[Iccrg] Soliciting input for cc. bibliography

Michael Welzl michael.welzl at uibk.ac.at
Wed Jun 14 13:57:18 BST 2006


On Wed, 2006-06-14 at 14:42, Wesley Eddy wrote:
> On Tue, Jun 13, 2006 at 11:36:01PM +0200, Michael Welzl wrote:
> > > For the CC-related RFCs, the TCP Roadmap already covers this ground (and
> > > hopefully does so pretty well).  To me it does not seem valuable for the
> > > ICCRG to spend a lot of time rehashing this, or asking participants to
> > > review another, different, book report of this same material.  The
> > > relevent roadmap portions are:
> > > http://oakham.cs.ucl.ac.uk/pipermail/iccrg/2006-March/000064.html
> > 
> > As much as I like the roadmap, it is by no means a complete
> > overview of congestion control related RFCs - it's strictly
> > about TCP, with no mention of, e.g., multicast congestion
> > control, DCCP, Active Queue Management (RFC2309), link layer
> > interactions with congestion control...
> >
> > The way I looked at this document is that it would give
> > an overview of congestion control work in the IETF *except*
> > for the things that are in the roadmap already (and that
> > it would of course point to the roadmap as the main reference
> > on anything TCP related) - and this is more than you might
> > expect - see my previous post:
> > http://oakham.cs.ucl.ac.uk/pipermail/iccrg/2006-March/000066.html
> > for an incomplete list.
> >
> 
> Ah, in that case, I do think this would be valuable to work on.  The list
> of RFCs in that link contains a lot of overlap with the roadmap, and I
> guess that was what confused me.

Sorry for that!

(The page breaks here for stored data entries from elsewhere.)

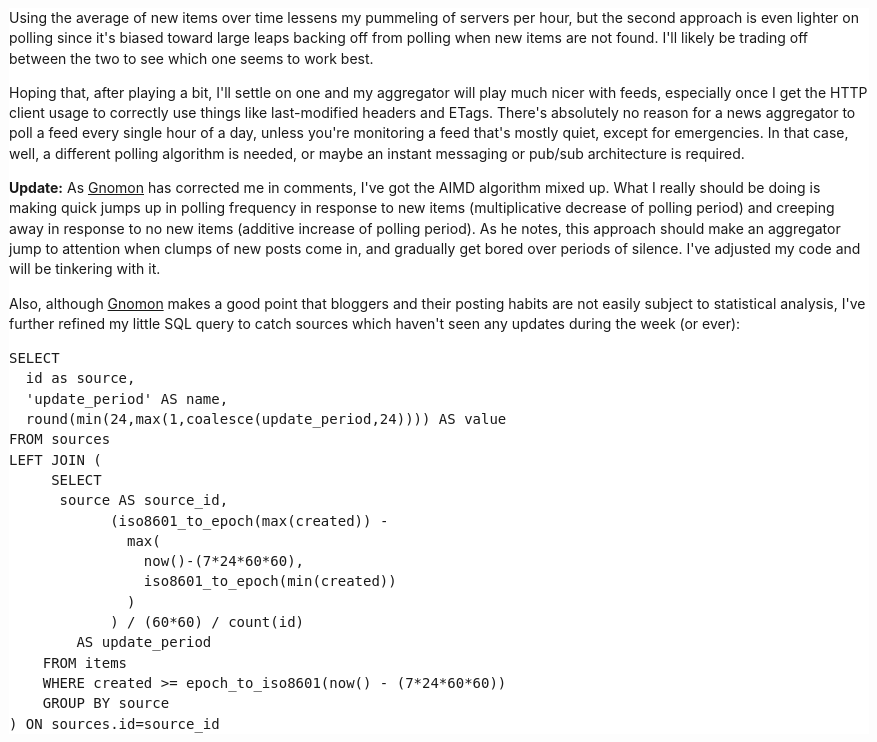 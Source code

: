 <p>
Using the average of new items over time lessens my pummeling
of servers per hour, but the second approach is even lighter
on polling since it's biased toward large leaps backing off
from polling when new items are not found.  I'll likely be trading
off between the two to see which one seems to work best.
</p>

<p>
Hoping that, after playing a bit, I'll settle on one and my
aggregator will play much nicer with feeds, especially once
I get the HTTP client usage to correctly use things like
last-modified headers and ETags.  There's absolutely no reason
for a news aggregator to poll a feed every single hour of a day,
unless you're monitoring a feed that's mostly quiet, except
for emergencies.  In that case, well, a different polling
algorithm is needed, or maybe an instant messaging or pub/sub
architecture is required.
</p>

<p>
<b>Update:</b> As <a href="http://24.102.209.201/weblogs/ben/">Gnomon</a>
has corrected me in comments, I've got the AIMD algorithm mixed up.
What I really should be doing is making quick jumps up in polling
frequency in response to new items (multiplicative decrease of
polling period) and creeping away in response to no new items
(additive increase of polling period).  As he notes, this approach
should make an aggregator jump to attention when clumps of new
posts come in, and gradually get bored over periods of silence.
I've adjusted my code and will be tinkering with it.
</p>

<p>
Also, although <a href="http://24.102.209.201/weblogs/ben/">Gnomon</a> makes
a good point that bloggers and their posting habits are not easily
subject to statistical analysis,
I've further refined my little SQL query to catch sources
which haven't seen any updates during the week (or ever):
</p>

<pre>SELECT 
  id as source,
  'update_period' AS name,
  round(min(24,max(1,coalesce(update_period,24)))) AS value
FROM sources
LEFT JOIN (
     SELECT
      source AS source_id,
            (iso8601_to_epoch(max(created)) -
              max(
                now()-(7*24*60*60),
                iso8601_to_epoch(min(created))
              )
            ) / (60*60) / count(id)
        AS update_period
    FROM items
    WHERE created >= epoch_to_iso8601(now() - (7*24*60*60)) 
    GROUP BY source
) ON sources.id=source_id</pre>
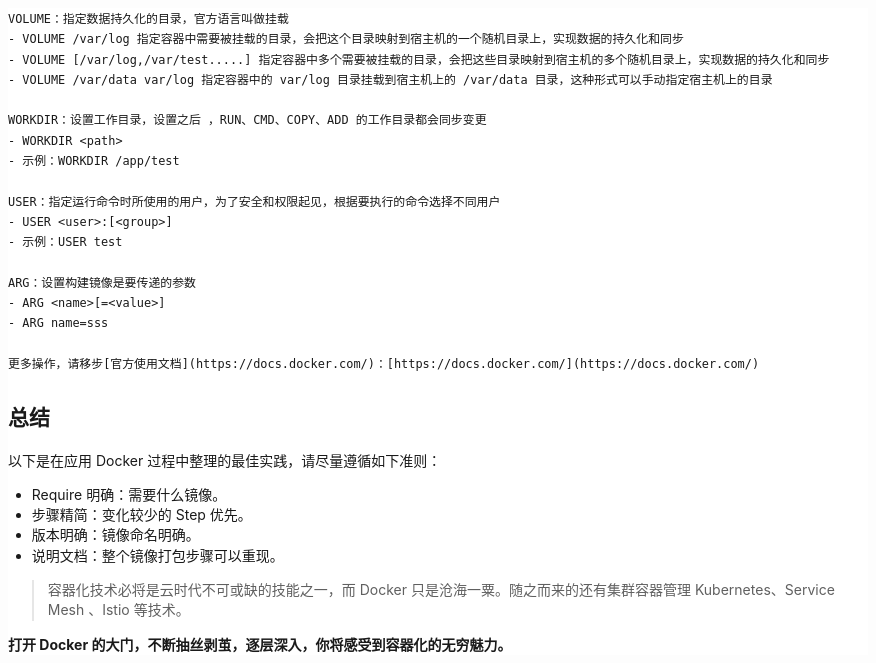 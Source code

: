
 ```
VOLUME：指定数据持久化的目录，官方语言叫做挂载
- VOLUME /var/log 指定容器中需要被挂载的目录，会把这个目录映射到宿主机的一个随机目录上，实现数据的持久化和同步
- VOLUME [/var/log,/var/test.....] 指定容器中多个需要被挂载的目录，会把这些目录映射到宿主机的多个随机目录上，实现数据的持久化和同步
- VOLUME /var/data var/log 指定容器中的 var/log 目录挂载到宿主机上的 /var/data 目录，这种形式可以手动指定宿主机上的目录

WORKDIR：设置工作目录，设置之后 ，RUN、CMD、COPY、ADD 的工作目录都会同步变更
- WORKDIR <path>
- 示例：WORKDIR /app/test

USER：指定运行命令时所使用的用户，为了安全和权限起见，根据要执行的命令选择不同用户
- USER <user>:[<group>]
- 示例：USER test

ARG：设置构建镜像是要传递的参数
- ARG <name>[=<value>]
- ARG name=sss

更多操作，请移步[官方使用文档](https://docs.docker.com/)：[https://docs.docker.com/](https://docs.docker.com/)
```

## 总结

以下是在应用 Docker 过程中整理的最佳实践，请尽量遵循如下准则：

- Require 明确：需要什么镜像。
- 步骤精简：变化较少的 Step 优先。
- 版本明确：镜像命名明确。
- 说明文档：整个镜像打包步骤可以重现。

> 容器化技术必将是云时代不可或缺的技能之一，而 Docker 只是沧海一粟。随之而来的还有集群容器管理 Kubernetes、Service Mesh 、Istio 等技术。

**打开 Docker 的大门，不断抽丝剥茧，逐层深入，你将感受到容器化的无穷魅力。**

This is just what I got by taking all the RFC
and Internet-draft references from my book and removing
everything that I considered "Standard TCP" - I didn't compare
all these references, the list was just meant as a starting
point.


> > > On the other hand, a document that itemizes and describes the more
> > > radical congestion control algorithms would be valuable, and I think the
> > > group should concentrate on this deliverable.  To my knowledge, the only
> > > such algorithms that are currently described in RFCs are HighSpeed
> > > and Limited Slow-Start, so the TCP Roadmap does not even begin to cover
> > > this area.
> > 
> > Do you still think that this should all be compiled
> > in a single document in the light of what I said above?
> >
> 
> I don't think it matters.  Smaller documents might generate more reviews
> from the group than a single giant document, but I don't think it's
> significant one way or the other,

Ok - others? I'd just like to get some feedback before making
this decision. The group is surprisingly silent. Speak up!